The paradox is one for politicians – it’s the sort of double-standard they indulge in every day. But away from the clowns of the UK Independence Party, the Conservative Party and a directionless Labour Party, it will – as ever – be the businesses of the UK, which trade across national boundaries and which really run the UK economy and its place in foreign markets, that will decide the future of a European constitution. To that end, British business has a vital role to play in the debate that will rage until a referendum on the constitution, pencilled in for 2006.
Enlightened business has two key roles to play. First, it needs to take over the case for European integration from pro-Europe politicians in the Government, who are currently constrained for electoral reasons from developing the arguments properly. Second, and more importantly, it needs to find a single, plausible pro-Europe business leader to lead the “Yes” campaign for the single currency and the European constitution. I have just such a figure in mind – I will name him and would encourage anyone who knows him to urge him into the role of leadership.

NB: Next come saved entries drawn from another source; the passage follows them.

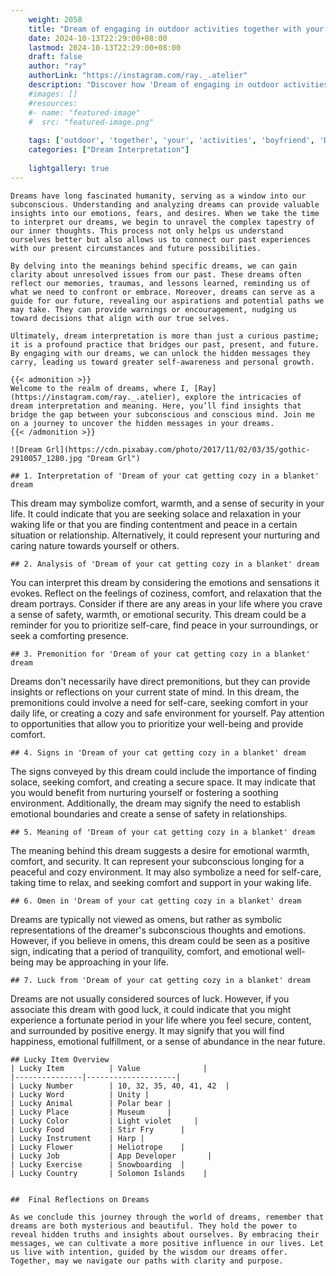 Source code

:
 ```yaml
---
    weight: 2058
    title: "Dream of engaging in outdoor activities together with your boyfriend"  # Assuming 'title' column exists
    date: 2024-10-13T22:29:00+08:00
    lastmod: 2024-10-13T22:29:00+08:00
    draft: false
    author: "ray"
    authorLink: "https://instagram.com/ray._.atelier"
    description: "Discover how 'Dream of engaging in outdoor activities together with your boyfriend' can interpret your future and uncover its significant meanings in your life."
    #images: []
    #resources:
    #- name: "featured-image"
    #  src: "featured-image.png"
    
    tags: ['outdoor', 'together', 'your', 'activities', 'boyfriend', 'Dream', 'engaging', 'in', 'of', 'with']
    categories: ["Dream Interpretation"]
    
    lightgallery: true
---
```

    
    Dreams have long fascinated humanity, serving as a window into our subconscious. Understanding and analyzing dreams can provide valuable insights into our emotions, fears, and desires. When we take the time to interpret our dreams, we begin to unravel the complex tapestry of our inner thoughts. This process not only helps us understand ourselves better but also allows us to connect our past experiences with our present circumstances and future possibilities.
    
    By delving into the meanings behind specific dreams, we can gain clarity about unresolved issues from our past. These dreams often reflect our memories, traumas, and lessons learned, reminding us of what we need to confront or embrace. Moreover, dreams can serve as a guide for our future, revealing our aspirations and potential paths we may take. They can provide warnings or encouragement, nudging us toward decisions that align with our true selves.
    
    Ultimately, dream interpretation is more than just a curious pastime; it is a profound practice that bridges our past, present, and future. By engaging with our dreams, we can unlock the hidden messages they carry, leading us toward greater self-awareness and personal growth.
    
    {{< admonition >}}
    Welcome to the realm of dreams, where I, [Ray](https://instagram.com/ray._.atelier), explore the intricacies of dream interpretation and meaning. Here, you’ll find insights that bridge the gap between your subconscious and conscious mind. Join me on a journey to uncover the hidden messages in your dreams.
    {{< /admonition >}}
    
    ![Dream Grl](https://cdn.pixabay.com/photo/2017/11/02/03/35/gothic-2910057_1280.jpg "Dream Grl")
    
    ## 1. Interpretation of 'Dream of your cat getting cozy in a blanket' dream
    
This dream may symbolize comfort, warmth, and a sense of security in your life. It could indicate that you are seeking solace and relaxation in your waking life or that you are finding contentment and peace in a certain situation or relationship. Alternatively, it could represent your nurturing and caring nature towards yourself or others.
    
    ## 2. Analysis of 'Dream of your cat getting cozy in a blanket' dream
    
You can interpret this dream by considering the emotions and sensations it evokes. Reflect on the feelings of coziness, comfort, and relaxation that the dream portrays. Consider if there are any areas in your life where you crave a sense of safety, warmth, or emotional security. This dream could be a reminder for you to prioritize self-care, find peace in your surroundings, or seek a comforting presence.
    
    ## 3. Premonition for 'Dream of your cat getting cozy in a blanket' dream
    
Dreams don't necessarily have direct premonitions, but they can provide insights or reflections on your current state of mind. In this dream, the premonitions could involve a need for self-care, seeking comfort in your daily life, or creating a cozy and safe environment for yourself. Pay attention to opportunities that allow you to prioritize your well-being and provide comfort.
    
    ## 4. Signs in 'Dream of your cat getting cozy in a blanket' dream
    
The signs conveyed by this dream could include the importance of finding solace, seeking comfort, and creating a secure space. It may indicate that you would benefit from nurturing yourself or fostering a soothing environment. Additionally, the dream may signify the need to establish emotional boundaries and create a sense of safety in relationships.
    
    ## 5. Meaning of 'Dream of your cat getting cozy in a blanket' dream
    
The meaning behind this dream suggests a desire for emotional warmth, comfort, and security. It can represent your subconscious longing for a peaceful and cozy environment. It may also symbolize a need for self-care, taking time to relax, and seeking comfort and support in your waking life.
    
    ## 6. Omen in 'Dream of your cat getting cozy in a blanket' dream
    
Dreams are typically not viewed as omens, but rather as symbolic representations of the dreamer's subconscious thoughts and emotions. However, if you believe in omens, this dream could be seen as a positive sign, indicating that a period of tranquility, comfort, and emotional well-being may be approaching in your life.
    
    ## 7. Luck from 'Dream of your cat getting cozy in a blanket' dream
    
Dreams are not usually considered sources of luck. However, if you associate this dream with good luck, it could indicate that you might experience a fortunate period in your life where you feel secure, content, and surrounded by positive energy. It may signify that you will find happiness, emotional fulfillment, or a sense of abundance in the near future.
    
    ## Lucky Item Overview
    | Lucky Item          | Value              |
    |---------------|--------------------|
    | Lucky Number        | 10, 32, 35, 40, 41, 42  |
    | Lucky Word          | Unity |
    | Lucky Animal        | Polar bear |
    | Lucky Place         | Museum     |
    | Lucky Color         | Light violet     |
    | Lucky Food          | Stir Fry      |
    | Lucky Instrument    | Harp |
    | Lucky Flower        | Heliotrope    |
    | Lucky Job           | App Developer       |
    | Lucky Exercise      | Snowboarding  |
    | Lucky Country       | Solomon Islands    |
    
    
    ##  Final Reflections on Dreams
    
    As we conclude this journey through the world of dreams, remember that dreams are both mysterious and beautiful. They hold the power to reveal hidden truths and insights about ourselves. By embracing their messages, we can cultivate a more positive influence in our lives. Let us live with intention, guided by the wisdom our dreams offer. Together, may we navigate our paths with clarity and purpose.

But first to the nature of the challenge, which makes pro-European business leadership so important right now. The “No” campaigners have split families and businesses. For instance, the Sainsburys, only a few of whom are Lords, are divided – David Sainsbury, a Labour minister, is a Yes man (as it were); Tim Sainsbury is a No. The latter, along with people such as Sir Crispin Davis of Reed Elsevier and hotelier Sir Rocco Forte, wrote to Prime Minister Tony Blair at the weekend to say that a European structure would “harm our prosperity”.
The anti-Europeans – they dislike being called that, but it is hard to perceive that they are not so – make their case on the alleged ceding of our legal and regulatory sovereignty to Brussels. But we acceded to European law in 1973 and endorsed doing so in a referendum of 1975 (when a 2:1 against ratio was converted into a 2:1 endorsement, incidentally – much the same task with which we are currently presented). Little Englanders will go misty-eyed at the memory of Margaret Thatcher deploying a British veto in Europe, the details of which they can’t really remember, but the fact is that the European Union, ratified in the Single European Act of 1986, can make decisions on our behalf that we don’t like and has been able to do so for some years.
To separate ourselves from such decisions now would be to attempt to isolate ourselves from European legislation over monumental matters such as harmonisation of trade regulation and tariffs – issues which critically address the national prosperity that the anti-Europeans profess to defend. That would be prosperity, incidentally, on which some 3.5 million UK jobs depend for equal access to European markets. Meanwhile, some 750,000 UK enterprises are calculated to depend on trade within Europe, while foreign trade overall accounts for one-third of our national earnings (compared to some ten per cent for the US, with which the anti-Europeans would have us throw in our lot).
Blair can’t make this case, because it would play into the hands of the Europhobes in the General Election campaigns that are poised to begin. While Blair keeps his head down, it falls to pro-European businesses to win the argument. But who is to lead the push? Europhiles Lord Marshall of British Airways, Sir Martin Sorrell of WPP Group and Niall Fitzgerald of Unilever and Reuters may be deemed to have shot their European bolts. The pro-Europe campaign needs fresh blood.
Simon Buckby, who formerly headed lobby group Britain in Europe, who has been the media pundit this week extolling the pro-European case and who, in his spare time, occupies a desk near mine for his day job, cites Sir Chris Gent as the obvious candidate.
Gent built Vodafone to be Britain’s second-largest company after BP, is a Tory and Blair’s favourite businessman. He has money and he is pro-European. He is the ideal candidate to lead British business into European integration. So, come on, Gent – your country and your continent need you.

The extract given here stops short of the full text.